Exercise description:
Print all of the entries exactly, minus the pictures.

──────── Information supplied

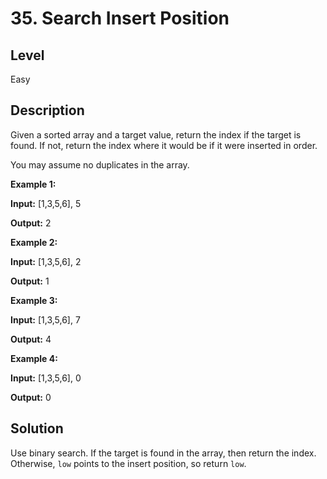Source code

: # 35. Search Insert Position
## Level
Easy

## Description
Given a sorted array and a target value, return the index if the target is found. If not, return the index where it would be if it were inserted in order.

You may assume no duplicates in the array.

**Example 1:**

**Input:** [1,3,5,6], 5

**Output:** 2

**Example 2:**

**Input:** [1,3,5,6], 2

**Output:** 1

**Example 3:**

**Input:** [1,3,5,6], 7

**Output:** 4

**Example 4:**

**Input:** [1,3,5,6], 0

**Output:** 0

## Solution
Use binary search. If the target is found in the array, then return the index. Otherwise, `low` points to the insert position, so return `low`.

────────────────

Answer section:
Source code

: # 35. Search Insert Position
## Level
Easy

## Description
Given a sorted array and a target value, return the index if the target is found. If not, return the index where it would be if it were inserted in order.

You may assume no duplicates in the array.

**Example 1:**

**Input:** [1,3,5,6], 5

**Output:** 2

**Example 2:**

**Input:** [1,3,5,6], 2

**Output:** 1

**Example 3:**

**Input:** [1,3,5,6], 7

**Output:** 4

**Example 4:**

**Input:** [1,3,5,6], 0

**Output:** 0

## Solution
Use binary search. If the target is found in the array, then return the index. Otherwise, `low` points to the insert position, so return `low`.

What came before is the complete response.